Please return all the records exactly, with nothing left out.

^^^^

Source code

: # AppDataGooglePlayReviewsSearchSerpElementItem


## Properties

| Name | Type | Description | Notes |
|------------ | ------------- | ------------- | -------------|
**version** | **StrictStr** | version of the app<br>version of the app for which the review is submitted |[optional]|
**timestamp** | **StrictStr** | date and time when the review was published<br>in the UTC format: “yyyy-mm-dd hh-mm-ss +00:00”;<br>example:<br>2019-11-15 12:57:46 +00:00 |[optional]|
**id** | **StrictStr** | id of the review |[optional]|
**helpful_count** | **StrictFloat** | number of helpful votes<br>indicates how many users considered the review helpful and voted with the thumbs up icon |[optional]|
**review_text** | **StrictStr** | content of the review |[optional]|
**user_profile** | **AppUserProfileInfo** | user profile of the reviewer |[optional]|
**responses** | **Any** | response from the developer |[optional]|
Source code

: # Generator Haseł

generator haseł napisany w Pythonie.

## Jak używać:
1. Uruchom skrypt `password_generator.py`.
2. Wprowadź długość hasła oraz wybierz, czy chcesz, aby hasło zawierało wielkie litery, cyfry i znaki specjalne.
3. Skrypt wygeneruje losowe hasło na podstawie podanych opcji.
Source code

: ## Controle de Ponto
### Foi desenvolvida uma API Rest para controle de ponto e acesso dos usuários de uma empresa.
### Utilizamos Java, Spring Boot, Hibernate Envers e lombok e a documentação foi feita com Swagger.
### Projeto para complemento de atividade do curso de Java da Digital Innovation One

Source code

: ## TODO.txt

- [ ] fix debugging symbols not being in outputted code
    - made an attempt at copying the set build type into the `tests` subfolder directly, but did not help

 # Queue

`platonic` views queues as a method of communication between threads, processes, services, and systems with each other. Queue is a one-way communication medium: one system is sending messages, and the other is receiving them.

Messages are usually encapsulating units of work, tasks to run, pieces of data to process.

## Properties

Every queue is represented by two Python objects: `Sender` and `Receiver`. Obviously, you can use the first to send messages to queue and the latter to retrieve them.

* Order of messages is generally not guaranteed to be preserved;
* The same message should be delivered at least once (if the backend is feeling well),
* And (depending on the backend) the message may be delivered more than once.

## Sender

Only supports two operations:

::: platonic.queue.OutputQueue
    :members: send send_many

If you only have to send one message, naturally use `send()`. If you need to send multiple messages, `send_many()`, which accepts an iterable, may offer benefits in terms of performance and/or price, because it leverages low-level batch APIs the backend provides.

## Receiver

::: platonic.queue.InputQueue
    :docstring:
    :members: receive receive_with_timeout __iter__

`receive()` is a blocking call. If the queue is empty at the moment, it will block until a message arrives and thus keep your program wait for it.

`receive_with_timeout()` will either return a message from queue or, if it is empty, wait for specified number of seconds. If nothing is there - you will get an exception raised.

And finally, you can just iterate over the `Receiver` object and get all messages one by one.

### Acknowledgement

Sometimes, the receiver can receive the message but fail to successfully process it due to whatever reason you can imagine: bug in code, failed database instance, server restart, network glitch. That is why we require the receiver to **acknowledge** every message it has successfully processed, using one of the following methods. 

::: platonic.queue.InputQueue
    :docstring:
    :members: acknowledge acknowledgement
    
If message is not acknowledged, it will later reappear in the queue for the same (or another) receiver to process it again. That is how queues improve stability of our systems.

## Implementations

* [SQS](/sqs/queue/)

^^^^

*TASK OUTPUT:*
Source code

: # AppDataGooglePlayReviewsSearchSerpElementItem


## Properties

| Name | Type | Description | Notes |
|------------ | ------------- | ------------- | -------------|
**version** | **StrictStr** | version of the app<br>version of the app for which the review is submitted |[optional]|
**timestamp** | **StrictStr** | date and time when the review was published<br>in the UTC format: “yyyy-mm-dd hh-mm-ss +00:00”;<br>example:<br>2019-11-15 12:57:46 +00:00 |[optional]|
**id** | **StrictStr** | id of the review |[optional]|
**helpful_count** | **StrictFloat** | number of helpful votes<br>indicates how many users considered the review helpful and voted with the thumbs up icon |[optional]|
**review_text** | **StrictStr** | content of the review |[optional]|
**user_profile** | **AppUserProfileInfo** | user profile of the reviewer |[optional]|
**responses** | **Any** | response from the developer |[optional]|
Source code

: # Generator Haseł

generator haseł napisany w Pythonie.

## Jak używać:
1. Uruchom skrypt `password_generator.py`.
2. Wprowadź długość hasła oraz wybierz, czy chcesz, aby hasło zawierało wielkie litery, cyfry i znaki specjalne.
3. Skrypt wygeneruje losowe hasło na podstawie podanych opcji.
Source code

: ## Controle de Ponto
### Foi desenvolvida uma API Rest para controle de ponto e acesso dos usuários de uma empresa.
### Utilizamos Java, Spring Boot, Hibernate Envers e lombok e a documentação foi feita com Swagger.
### Projeto para complemento de atividade do curso de Java da Digital Innovation One

Source code

: ## TODO.txt

- [ ] fix debugging symbols not being in outputted code
    - made an attempt at copying the set build type into the `tests` subfolder directly, but did not help

 # Queue

`platonic` views queues as a method of communication between threads, processes, services, and systems with each other. Queue is a one-way communication medium: one system is sending messages, and the other is receiving them.

Messages are usually encapsulating units of work, tasks to run, pieces of data to process.

## Properties

Every queue is represented by two Python objects: `Sender` and `Receiver`. Obviously, you can use the first to send messages to queue and the latter to retrieve them.

* Order of messages is generally not guaranteed to be preserved;
* The same message should be delivered at least once (if the backend is feeling well),
* And (depending on the backend) the message may be delivered more than once.

## Sender

Only supports two operations:

::: platonic.queue.OutputQueue
    :members: send send_many

If you only have to send one message, naturally use `send()`. If you need to send multiple messages, `send_many()`, which accepts an iterable, may offer benefits in terms of performance and/or price, because it leverages low-level batch APIs the backend provides.

## Receiver

::: platonic.queue.InputQueue
    :docstring:
    :members: receive receive_with_timeout __iter__

`receive()` is a blocking call. If the queue is empty at the moment, it will block until a message arrives and thus keep your program wait for it.

`receive_with_timeout()` will either return a message from queue or, if it is empty, wait for specified number of seconds. If nothing is there - you will get an exception raised.

And finally, you can just iterate over the `Receiver` object and get all messages one by one.

### Acknowledgement

Sometimes, the receiver can receive the message but fail to successfully process it due to whatever reason you can imagine: bug in code, failed database instance, server restart, network glitch. That is why we require the receiver to **acknowledge** every message it has successfully processed, using one of the following methods. 

::: platonic.queue.InputQueue
    :docstring:
    :members: acknowledge acknowledgement
    
If message is not acknowledged, it will later reappear in the queue for the same (or another) receiver to process it again. That is how queues improve stability of our systems.

## Implementations

* [SQS](/sqs/queue/)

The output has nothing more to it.